Code churn estimation using organisational and code metrics: An experimental comparison

  • Authors:
  • Siim Karus;Marlon Dumas

  • Affiliations:
  • Institute of Computer Science, University of Tartu, Tartu, Estonia;Institute of Computer Science, University of Tartu, Tartu, Estonia

  • Venue:
  • Information and Software Technology
  • Year:
  • 2012

Quantified Score

Hi-index 0.00

Visualization

Abstract

Context: Source code revision control systems contain vast amounts of data that can be exploited for various purposes. For example, the data can be used as a base for estimating future code maintenance effort in order to plan software maintenance activities. Previous work has extensively studied the use of metrics extracted from object-oriented source code to estimate future coding effort. In comparison, the use of other types of metrics for this purpose has received significantly less attention.
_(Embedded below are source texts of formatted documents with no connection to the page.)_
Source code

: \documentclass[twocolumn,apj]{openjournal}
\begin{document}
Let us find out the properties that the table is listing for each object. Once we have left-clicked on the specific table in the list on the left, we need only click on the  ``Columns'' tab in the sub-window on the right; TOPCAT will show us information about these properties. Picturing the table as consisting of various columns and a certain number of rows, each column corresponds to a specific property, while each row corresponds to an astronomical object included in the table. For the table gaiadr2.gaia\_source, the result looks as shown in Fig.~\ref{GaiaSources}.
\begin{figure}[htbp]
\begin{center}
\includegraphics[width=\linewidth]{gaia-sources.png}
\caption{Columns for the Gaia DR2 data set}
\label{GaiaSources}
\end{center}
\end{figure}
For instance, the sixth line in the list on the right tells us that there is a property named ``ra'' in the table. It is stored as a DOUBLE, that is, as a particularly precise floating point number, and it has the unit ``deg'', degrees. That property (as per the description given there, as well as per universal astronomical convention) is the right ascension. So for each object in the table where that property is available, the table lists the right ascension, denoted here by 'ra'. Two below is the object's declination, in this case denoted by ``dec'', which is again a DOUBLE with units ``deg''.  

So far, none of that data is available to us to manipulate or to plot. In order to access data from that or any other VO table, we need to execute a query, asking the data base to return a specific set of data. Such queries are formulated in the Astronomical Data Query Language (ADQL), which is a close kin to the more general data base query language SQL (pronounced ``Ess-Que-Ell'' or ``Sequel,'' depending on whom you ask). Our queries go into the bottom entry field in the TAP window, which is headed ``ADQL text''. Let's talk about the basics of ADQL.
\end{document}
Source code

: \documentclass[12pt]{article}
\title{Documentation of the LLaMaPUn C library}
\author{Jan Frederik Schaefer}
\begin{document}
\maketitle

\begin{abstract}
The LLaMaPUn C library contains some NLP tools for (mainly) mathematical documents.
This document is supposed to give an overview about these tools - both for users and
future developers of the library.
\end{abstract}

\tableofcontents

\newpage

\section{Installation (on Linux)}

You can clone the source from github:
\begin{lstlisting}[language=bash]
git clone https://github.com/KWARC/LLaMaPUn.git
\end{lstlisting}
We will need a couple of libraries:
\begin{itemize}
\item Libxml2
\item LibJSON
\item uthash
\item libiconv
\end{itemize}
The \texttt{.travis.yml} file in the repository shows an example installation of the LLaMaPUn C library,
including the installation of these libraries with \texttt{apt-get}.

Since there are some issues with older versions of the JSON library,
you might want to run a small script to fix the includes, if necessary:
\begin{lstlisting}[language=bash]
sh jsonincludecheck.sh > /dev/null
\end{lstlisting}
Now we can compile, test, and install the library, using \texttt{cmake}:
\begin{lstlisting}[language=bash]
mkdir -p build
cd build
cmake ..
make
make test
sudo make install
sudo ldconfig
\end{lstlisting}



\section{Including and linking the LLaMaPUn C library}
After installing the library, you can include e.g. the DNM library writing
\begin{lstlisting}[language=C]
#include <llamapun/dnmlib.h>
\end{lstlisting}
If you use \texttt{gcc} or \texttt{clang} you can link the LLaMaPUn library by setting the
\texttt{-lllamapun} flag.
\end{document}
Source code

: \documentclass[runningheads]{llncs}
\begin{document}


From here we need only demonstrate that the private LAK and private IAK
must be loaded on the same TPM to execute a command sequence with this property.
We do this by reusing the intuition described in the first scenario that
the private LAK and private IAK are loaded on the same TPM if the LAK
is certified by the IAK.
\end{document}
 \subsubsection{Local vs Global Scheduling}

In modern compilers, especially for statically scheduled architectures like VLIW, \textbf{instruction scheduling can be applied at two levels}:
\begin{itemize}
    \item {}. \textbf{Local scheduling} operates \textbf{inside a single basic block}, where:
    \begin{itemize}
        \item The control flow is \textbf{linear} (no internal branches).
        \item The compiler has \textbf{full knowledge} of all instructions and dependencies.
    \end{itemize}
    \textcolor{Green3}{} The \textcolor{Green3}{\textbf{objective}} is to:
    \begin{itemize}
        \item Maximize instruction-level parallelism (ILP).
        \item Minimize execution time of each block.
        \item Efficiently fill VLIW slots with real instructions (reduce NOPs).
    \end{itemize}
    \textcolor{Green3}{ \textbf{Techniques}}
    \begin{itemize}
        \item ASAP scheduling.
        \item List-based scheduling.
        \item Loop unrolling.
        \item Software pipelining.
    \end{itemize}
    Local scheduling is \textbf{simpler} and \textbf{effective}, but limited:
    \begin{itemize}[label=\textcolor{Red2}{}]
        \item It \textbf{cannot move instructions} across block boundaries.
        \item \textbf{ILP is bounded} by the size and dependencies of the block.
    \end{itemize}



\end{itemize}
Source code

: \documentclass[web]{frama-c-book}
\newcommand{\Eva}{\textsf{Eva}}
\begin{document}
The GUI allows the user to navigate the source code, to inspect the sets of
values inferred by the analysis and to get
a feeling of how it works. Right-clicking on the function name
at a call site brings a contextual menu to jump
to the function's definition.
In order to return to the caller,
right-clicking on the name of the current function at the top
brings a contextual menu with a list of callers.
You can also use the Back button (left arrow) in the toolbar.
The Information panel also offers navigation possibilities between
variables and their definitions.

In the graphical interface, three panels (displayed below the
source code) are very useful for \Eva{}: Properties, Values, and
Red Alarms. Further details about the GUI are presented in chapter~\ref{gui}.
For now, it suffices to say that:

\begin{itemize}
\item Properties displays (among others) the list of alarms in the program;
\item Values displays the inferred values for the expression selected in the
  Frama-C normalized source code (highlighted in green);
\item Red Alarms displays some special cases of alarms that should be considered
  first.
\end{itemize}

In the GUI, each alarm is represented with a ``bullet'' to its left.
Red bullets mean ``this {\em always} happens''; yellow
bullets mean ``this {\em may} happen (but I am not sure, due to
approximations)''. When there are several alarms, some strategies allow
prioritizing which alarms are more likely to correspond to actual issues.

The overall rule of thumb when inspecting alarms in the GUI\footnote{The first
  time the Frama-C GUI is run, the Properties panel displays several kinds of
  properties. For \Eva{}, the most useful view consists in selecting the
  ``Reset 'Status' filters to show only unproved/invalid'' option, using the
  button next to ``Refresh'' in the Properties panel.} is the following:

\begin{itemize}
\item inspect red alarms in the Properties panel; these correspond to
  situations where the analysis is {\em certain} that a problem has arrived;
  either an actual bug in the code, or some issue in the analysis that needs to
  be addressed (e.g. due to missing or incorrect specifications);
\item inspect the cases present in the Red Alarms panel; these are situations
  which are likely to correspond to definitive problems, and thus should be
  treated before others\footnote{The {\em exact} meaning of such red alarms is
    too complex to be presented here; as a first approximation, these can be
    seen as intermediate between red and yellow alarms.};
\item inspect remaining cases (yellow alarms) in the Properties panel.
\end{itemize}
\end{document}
Objective: This paper applies machine learning techniques to unveil predictors of yearly cumulative code churn of software projects on the basis of metrics extracted from revision control systems. Method: The study is based on a collection of object-oriented code metrics, XML code metrics, and organisational metrics. Several models are constructed with different subsets of these metrics. The predictive power of these models is analysed based on a dataset extracted from eight open-source projects. Results: The study shows that a code churn estimation model built purely with organisational metrics is superior to one built purely with code metrics. However, a combined model provides the highest predictive power. Conclusion: The results suggest that code metrics in general, and XML metrics in particular, are complementary to organisational metrics for the purpose of estimating code churn.